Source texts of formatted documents

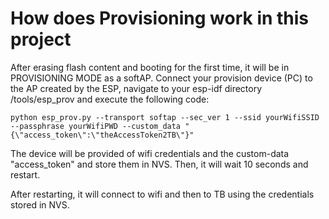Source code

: # How does Provisioning work in this project

After erasing flash content and booting for the first time, it will be in PROVISIONING MODE as a softAP.
Connect your provision device (PC) to the AP created by the ESP, navigate to your esp-idf directory /tools/esp_prov and execute the following code:

```
python esp_prov.py --transport softap --sec_ver 1 --ssid yourWifiSSID --passphrase yourWifiPWD --custom_data "{\"access_token\":\"theAccessToken2TB\"}"

```
The device will be provided of wifi credentials and the custom-data "access_token" and store them in NVS. Then, it will wait 10 seconds and restart.

After restarting, it will connect to wifi and then to TB using the credentials stored in NVS.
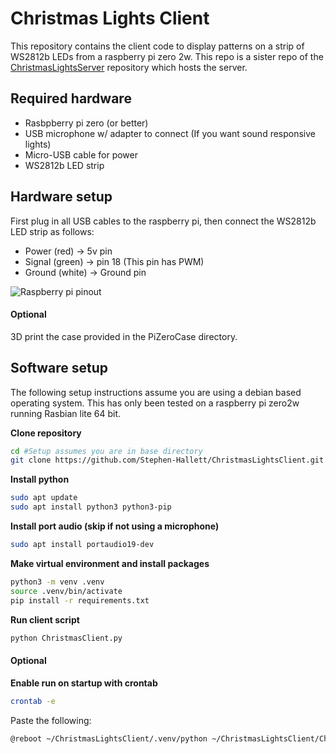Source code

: # Christmas Lights Client

This repository contains the client code to display patterns on a strip of WS2812b LEDs from a raspberry pi zero 2w. This repo is a sister repo of the [ChristmasLightsServer](https://github.com/Stephen-Hallett/ChristmasLights) repository which hosts the server.

## Required hardware

- Rasbpberry pi zero (or better)
- USB microphone w/ adapter to connect (If you want sound responsive lights)
- Micro-USB cable for power
- WS2812b LED strip

## Hardware setup

First plug in all USB cables to the raspberry pi, then connect the WS2812b LED strip as follows:

- Power (red) -> 5v pin
- Signal (green) -> pin 18 (This pin has PWM)
- Ground (white) -> Ground pin

![Raspberry pi pinout](./media/raspberrypi_pinout.png)

#### Optional

3D print the case provided in the PiZeroCase directory.

## Software setup

The following setup instructions assume you are using a debian based operating system. This has only been tested on a raspberry pi zero2w running Rasbian lite 64 bit.

**Clone repository**

```sh
cd #Setup assumes you are in base directory
git clone https://github.com/Stephen-Hallett/ChristmasLightsClient.git
```

**Install python**

```sh
sudo apt update
sudo apt install python3 python3-pip
```

**Install port audio (skip if not using a microphone)**

```sh
sudo apt install portaudio19-dev
```

**Make virtual environment and install packages**

```sh
python3 -m venv .venv
source .venv/bin/activate
pip install -r requirements.txt
```

**Run client script**

```sh
python ChristmasClient.py
```

#### Optional

**Enable run on startup with crontab**

```sh
crontab -e
```

Paste the following:

```sh
@reboot ~/ChristmasLightsClient/.venv/python ~/ChristmasLightsClient/ChristmasClient.py
```
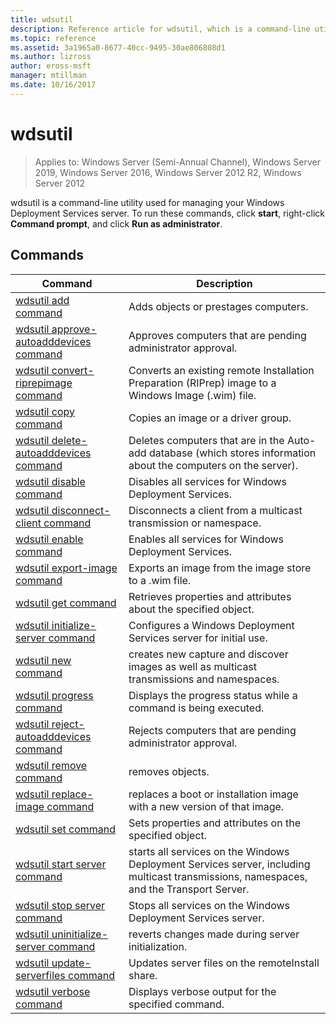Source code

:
 ```yaml
---
title: wdsutil
description: Reference article for wdsutil, which is a command-line utility used for managing your Windows Deployment Services server.
ms.topic: reference
ms.assetid: 3a1965a0-8677-40cc-9495-30ae806808d1
ms.author: lizross
author: eross-msft
manager: mtillman
ms.date: 10/16/2017
---
```

# wdsutil

> Applies to: Windows Server (Semi-Annual Channel), Windows Server 2019, Windows Server 2016, Windows Server 2012 R2, Windows Server 2012

wdsutil is a command-line utility used for managing your Windows Deployment Services server. To run these commands, click **start**, right-click **Command prompt**, and click **Run as administrator**.

## Commands

|Command|Description|
|------|--------|
|[wdsutil add command](wdsutil-add.md)|Adds objects or prestages computers.|
|[wdsutil approve-autoadddevices command](wdsutil-approve-autoadddevices.md)|Approves computers that are pending administrator approval.|
|[wdsutil convert-riprepimage command](wdsutil-convert-riprepimage.md)|Converts an existing remote Installation Preparation (RIPrep) image to a Windows Image (.wim) file.|
|[wdsutil copy command](wdsutil-copy.md)|Copies an image or a driver group.|
|[wdsutil delete-autoadddevices command](wdsutil-delete-autoadddevices.md)|Deletes computers that are in the Auto-add database (which stores information about the computers on the server).|
|[wdsutil disable command](wdsutil-disable.md)|Disables all services for Windows Deployment Services.|
|[wdsutil disconnect-client command](wdsutil-disconnect-client.md)|Disconnects a client from a multicast transmission or namespace.|
|[wdsutil enable command](wdsutil-enable.md)|Enables all services for Windows Deployment Services.|
|[wdsutil export-image command](wdsutil-export-image.md)|Exports an image from the image store to a .wim file.|
|[wdsutil get command](wdsutil-get.md)|Retrieves properties and attributes about the specified object.|
|[wdsutil initialize-server command](wdsutil-initialize-server.md)|Configures a Windows Deployment Services server for initial use.|
|[wdsutil new command](wdsutil-new.md)|creates new capture and discover images as well as multicast transmissions and namespaces.|
|[wdsutil progress command](wdsutil-progress.md)|Displays the progress status while a command is being executed.|
|[wdsutil reject-autoadddevices command](wdsutil-reject-autoadddevices.md)|Rejects computers that are pending administrator approval.|
|[wdsutil remove command](wdsutil-remove.md)|removes objects.|
|[wdsutil replace-image command](wdsutil-replace-image.md)|replaces a boot or installation image with a new version of that image.|
|[wdsutil set command](wdsutil-set.md)|Sets properties and attributes on the specified object.|
|[wdsutil start server command](wdsutil-start-server.md)|starts all services on the Windows Deployment Services server, including multicast transmissions, namespaces, and the Transport Server.|
|[wdsutil stop server command](wdsutil-stop-server.md)|Stops all services on the Windows Deployment Services server.|
|[wdsutil uninitialize-server command](wdsutil-uninitialize-server.md)|reverts changes made during server initialization.|
|[wdsutil update-serverfiles command](wdsutil-update-serverfiles.md)|Updates server files on the remoteInstall share.|
|[wdsutil verbose command](wdsutil-verbose.md)|Displays verbose output for the specified command.|
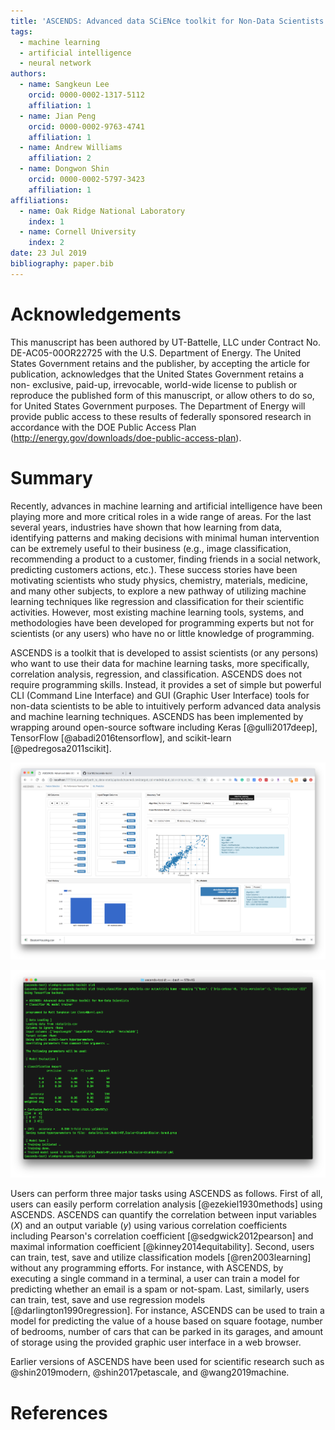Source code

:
 ```yaml
---
title: 'ASCENDS: Advanced data SCiENce toolkit for Non-Data Scientists'
tags:
  - machine learning
  - artificial intelligence
  - neural network
authors:
  - name: Sangkeun Lee
    orcid: 0000-0002-1317-5112
    affiliation: 1
  - name: Jian Peng
    orcid: 0000-0002-9763-4741
    affiliation: 1
  - name: Andrew Williams
    affiliation: 2
  - name: Dongwon Shin
    orcid: 0000-0002-5797-3423
    affiliation: 1
affiliations:
  - name: Oak Ridge National Laboratory
    index: 1
  - name: Cornell University
    index: 2
date: 23 Jul 2019
bibliography: paper.bib
---
```


# Acknowledgements

This manuscript has been authored by UT-Battelle, LLC under Contract No. DE-AC05-00OR22725 with the U.S. Department of Energy. The United States Government retains and the publisher, by accepting the article for publication, acknowledges that the United States Government retains a non- exclusive, paid-up, irrevocable, world-wide license to publish or reproduce the published form of this manuscript, or allow others to do so, for United States Government purposes. The Department of Energy will provide public access to these results of federally sponsored research in accordance with the DOE Public Access Plan (http://energy.gov/downloads/doe-public-access-plan).

# Summary

Recently, advances in machine learning and artificial intelligence have been playing more and more critical roles in a wide range of areas. For the last several years, industries have shown that how learning from data, identifying patterns and making decisions with minimal human intervention can be extremely useful to their business (e.g., image classification, recommending a product to a customer, finding friends in a social network, predicting customers actions, etc.). These success stories have been motivating scientists who study physics, chemistry, materials, medicine, and many other subjects, to explore a new pathway of utilizing machine learning techniques like regression and classification for their scientific activities. However, most existing machine learning tools, systems, and methodologies have been developed for programming experts but not for scientists (or any users) who have no or little knowledge of programming. 

ASCENDS is a toolkit that is developed to assist scientists (or any persons) who want to use their data for machine learning tasks, more specifically, correlation analysis, regression, and classification. ASCENDS does not require programming skills.  Instead, it provides a set of simple but powerful CLI (Command Line Interface) and GUI (Graphic User Interface) tools for non-data scientists to be able to intuitively perform advanced data analysis and machine learning techniques. ASCENDS has been implemented by wrapping around open-source software including Keras [@gulli2017deep], TensorFlow [@abadi2016tensorflow], and scikit-learn [@pedregosa2011scikit].

![Using Ascends via its web-based graphic user interface](./logo/web-ui.png)

![Using Ascends via its command-line interface](./logo/command-line-ui.png)

Users can perform three major tasks using ASCENDS as follows. First of all, users can easily perform correlation analysis [@ezekiel1930methods] using ASCENDS. ASCENDS can quantify the correlation between input variables ($X$) and an output variable ($y$) using various correlation coefficients including Pearson's correlation coefficient [@sedgwick2012pearson] and maximal information coefficient [@kinney2014equitability]. Second, users can train, test, save and utilize classification models [@ren2003learning] without any programming efforts. For instance, with ASCENDS, by executing a single command in a terminal, a user can train a model for predicting whether an email is a spam or not-spam. Last, similarly, users can train, test, save and use regression models [@darlington1990regression]. For instance, ASCENDS can be used to train a model for predicting the value of a house based on square footage, number of bedrooms, number of cars that can be parked in its garages, and amount of storage using the provided graphic user interface in a web browser.

Earlier versions of ASCENDS have been used for scientific research such as @shin2019modern, @shin2017petascale, and @wang2019machine. 

# References

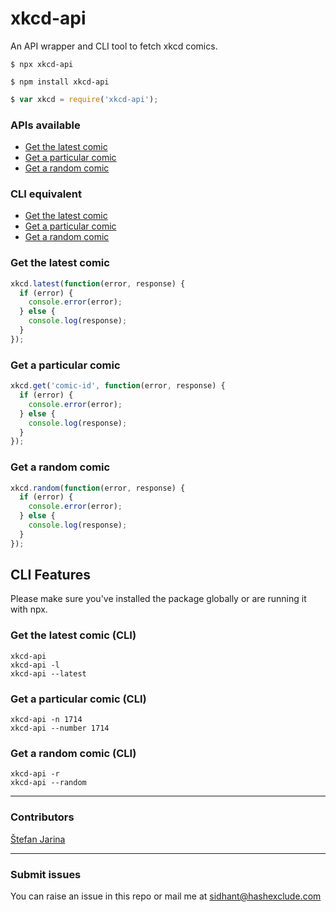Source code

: # xkcd-api
An API wrapper and CLI tool to fetch xkcd comics.

```
$ npx xkcd-api
```

```
$ npm install xkcd-api
```

```javascript
$ var xkcd = require('xkcd-api');
```

### APIs available
* [Get the latest comic](#get_latest)
* [Get a particular comic](#get_comic)
* [Get a random comic](#get_random)

### CLI equivalent
* [Get the latest comic](#get_latest_cli)
* [Get a particular comic](#get_comic_cli)
* [Get a random comic](#get_random_cli)

### <a name="get_latest"></a>Get the latest comic
```javascript
xkcd.latest(function(error, response) {
  if (error) {
    console.error(error);
  } else {
    console.log(response);
  }
});
```

### <a name="get_comic"></a>Get a particular comic
```javascript
xkcd.get('comic-id', function(error, response) {
  if (error) {
    console.error(error);
  } else {
    console.log(response);
  }
});
```

### <a name="get_random"></a>Get a random comic
```javascript
xkcd.random(function(error, response) {
  if (error) {
    console.error(error);
  } else {
    console.log(response);
  }
});
```

## CLI Features
Please make sure you've installed the package globally or are running it with npx.

### <a name="get_latest_cli"></a>Get the latest comic (CLI)
```
xkcd-api
xkcd-api -l
xkcd-api --latest
```

### <a name="get_comic_cli"></a>Get a particular comic (CLI)
```
xkcd-api -n 1714
xkcd-api --number 1714
```

### <a name="get_random_cli"></a>Get a random comic (CLI)
```
xkcd-api -r
xkcd-api --random
```

---
### Contributors
[Štefan Jarina](https://github.com/stefanjarina)

---
### Submit issues
You can raise an issue in this repo or mail me at sidhant@hashexclude.com
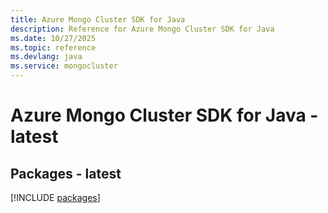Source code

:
 ```yaml
---
title: Azure Mongo Cluster SDK for Java
description: Reference for Azure Mongo Cluster SDK for Java
ms.date: 10/27/2025
ms.topic: reference
ms.devlang: java
ms.service: mongocluster
---
```

# Azure Mongo Cluster SDK for Java - latest
## Packages - latest
[!INCLUDE [packages](mongo-cluster-index.md)]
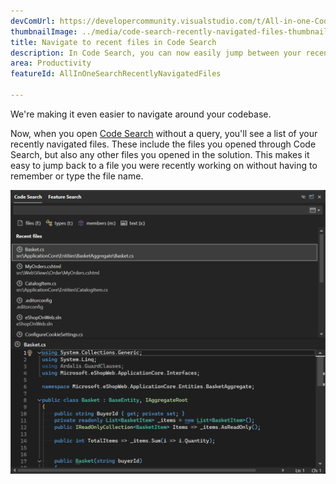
 ```yaml
---
devComUrl: https://developercommunity.visualstudio.com/t/All-in-one-Code-Search-should-support-re/10577370
thumbnailImage: ../media/code-search-recently-navigated-files-thumbnail.png
title: Navigate to recent files in Code Search
description: In Code Search, you can now easily jump between your recent files.
area: Productivity
featureId: AllInOneSearchRecentlyNavigatedFiles

---
```



We're making it even easier to navigate around your codebase. 

Now, when you open [Code Search](vscmd://Edit.NavigateTo) without a query, you'll see a list of your recently navigated files. These include the files you opened through Code Search, but also any other files you opened in the solution. This makes it easy to jump back to a file you were recently working on without having to remember or type the file name.

![Recent files show when there's no query](../media/code-search-recently-navigated-files.png)
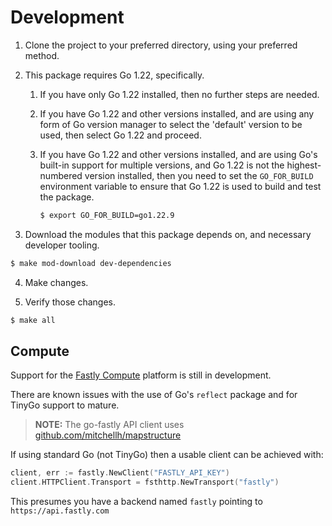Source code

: # Development

1. Clone the project to your preferred directory, using your preferred method.

2. This package requires Go 1.22, specifically.
   1. If you have only Go 1.22 installed, then no further steps are needed.
   2. If you have Go 1.22 and other versions installed, and are using
      any form of Go version manager to select the 'default' version
      to be used, then select Go 1.22 and proceed.
   3. If you have Go 1.22 and other versions installed, and are using
      Go's built-in support for multiple versions, and Go 1.22 is not
      the highest-numbered version installed, then you need to set the
      `GO_FOR_BUILD` environment variable to ensure that Go 1.22 is
      used to build and test the package.

	  ```bash
	  $ export GO_FOR_BUILD=go1.22.9
	  ```

3. Download the modules that this package depends on, and necessary developer tooling.

  ```bash
  $ make mod-download dev-dependencies
  ```

4. Make changes.

5. Verify those changes.

  ```bash
  $ make all
  ```

## Compute

Support for the [Fastly Compute](https://www.fastly.com/products/edge-compute) platform is still in development.

There are known issues with the use of Go's `reflect` package and for TinyGo support to mature.

> **NOTE:** The go-fastly API client uses [github.com/mitchellh/mapstructure](https://github.com/mitchellh/mapstructure)

If using standard Go (not TinyGo) then a usable client can be achieved with:

```go
client, err := fastly.NewClient("FASTLY_API_KEY")
client.HTTPClient.Transport = fsthttp.NewTransport("fastly")
```

This presumes you have a backend named `fastly` pointing to `https://api.fastly.com`
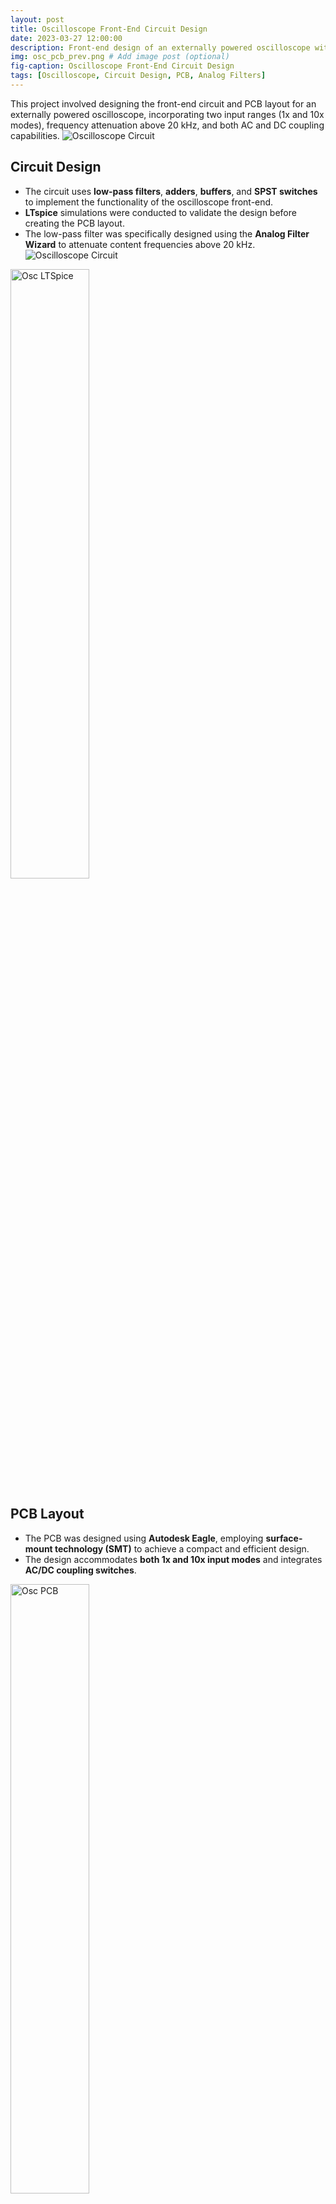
 ```yaml
---
layout: post
title: Oscilloscope Front-End Circuit Design
date: 2023-03-27 12:00:00
description: Front-end design of an externally powered oscilloscope with 1x and 10x input modes, frequency attenuation, and AC/DC coupling.
img: osc_pcb_prev.png # Add image post (optional)
fig-caption: Oscilloscope Front-End Circuit Design
tags: [Oscilloscope, Circuit Design, PCB, Analog Filters]
---
```


This project involved designing the front-end circuit and PCB layout for an externally powered oscilloscope, incorporating two input ranges (1x and 10x modes), frequency attenuation above 20 kHz, and both AC and DC coupling capabilities.
![Oscilloscope Circuit]({{site.baseurl}}/assets/img/osc_diagram.png)

## Circuit Design
- The circuit uses **low-pass filters**, **adders**, **buffers**, and **SPST switches** to implement the functionality of the oscilloscope front-end.
- **LTspice** simulations were conducted to validate the design before creating the PCB layout.
- The low-pass filter was specifically designed using the **Analog Filter Wizard** to attenuate content frequencies above 20 kHz.
![Oscilloscope Circuit]({{site.baseurl}}/assets/img/osc_path.png)

<img src="{{site.baseurl}}/assets/img/osc_ltspice.png" alt="Osc LTSpice" style="width:50%;" />


## PCB Layout
- The PCB was designed using **Autodesk Eagle**, employing **surface-mount technology (SMT)** to achieve a compact and efficient design.
- The design accommodates **both 1x and 10x input modes** and integrates **AC/DC coupling switches**.

<img src="{{site.baseurl}}/assets/img/osc_pcb.png" alt="Osc PCB" style="width:50%;" />


## Simulation Results
- The circuit was successfully simulated on **LTspice**, with accurate switching between the two input modes and correct AC/DC coupling behavior.
- The design met the requirements for frequency attenuation and switching functionality.


#### This project showcases expertise in:
- Analog circuit design.
- PCB layout using SMT.
- Simulation and verification using LTspice.


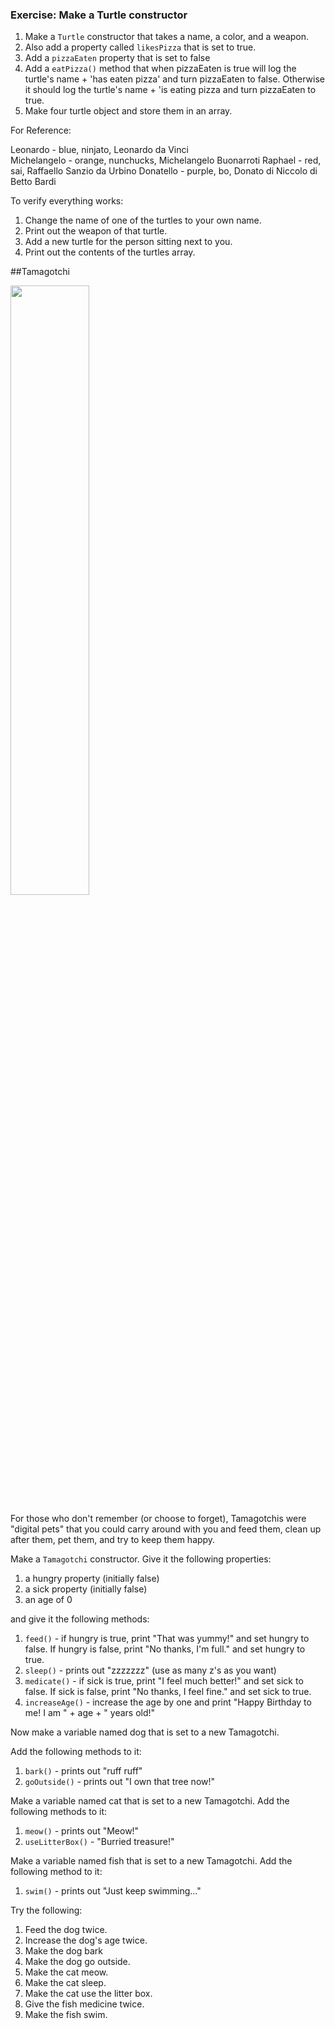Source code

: ### Exercise: Make a Turtle constructor

1. Make a ```Turtle``` constructor that takes a name, a color, and a weapon.
1. Also add a property called `likesPizza` that is set to true.
1. Add a ```pizzaEaten``` property that is set to false
1. Add a ```eatPizza()``` method that when pizzaEaten is true will log the turtle's name + 'has eaten pizza' and turn pizzaEaten to false. Otherwise it should log the turtle's name + 'is eating pizza and turn pizzaEaten to true. 
1. Make four turtle object and store them in an array. 

For Reference:

Leonardo - blue, ninjato, Leonardo da Vinci 	
Michelangelo - orange, nunchucks, Michelangelo Buonarroti
Raphael - red, sai, Raffaello Sanzio da Urbino
Donatello - purple, bo, Donato di Niccolo di Betto Bardi

To verify everything works:
1. Change the name of one of the turtles to your own name.
2. Print out the weapon of that turtle.
3. Add a new turtle for the person sitting next to you.
4. Print out the contents of the turtles array.

##Tamagotchi

<img src="http://upload.wikimedia.org/wikipedia/commons/f/f2/Tamagotchi_0124_ubt.jpeg" width=50% >

For those who don't remember (or choose to forget), Tamagotchis were "digital pets" that you could carry around with you and feed them, clean up after them, pet them, and try to keep them happy.

Make a ```Tamagotchi``` constructor. Give it the following properties: 
1. a hungry property (initially false) 
2. a sick property (initially false) 
3. an age of 0 

and give it the following methods:

1. ```feed()``` - if hungry is true, print "That was yummy!" and set hungry to false.  If hungry is false, print "No thanks, I'm full." and set hungry to true. 
2. ```sleep()``` - prints out "zzzzzzz" (use as many z's as you want)
3. ```medicate()``` - if sick is true, print "I feel much better!" and set sick to false.  If sick is false, print "No thanks, I feel fine." and set sick to true.
4. ```increaseAge()``` - increase the age by one and print "Happy Birthday to me! I am " + age + " years old!"

Now make a variable named dog that is set to
 a new Tamagotchi. 

Add the following methods to it: 
1. ```bark()``` - prints out "ruff ruff" 
2. ```goOutside()``` - prints out "I own that tree now!" 

Make a variable named cat that is set to a new Tamagotchi.  Add the following methods to it: 
1. ```meow()``` - prints out "Meow!" 
2. ```useLitterBox()``` - "Burried treasure!" 

Make a variable named fish that is set to a new Tamagotchi.  Add the following method to it: 
1. ```swim()``` - prints out "Just keep swimming..." 

Try the following:
1. Feed the dog twice.
2. Increase the dog's age twice.
3. Make the dog bark 
4. Make the dog go outside.
5. Make the cat meow.
6. Make the cat sleep.
7. Make the cat use the litter box.
8. Give the fish medicine twice.
9. Make the fish swim.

#### Exercise prompt
Only the number is wanted: how many lines in the preceding entries hold the string "width"?

#### Response to the exercise
3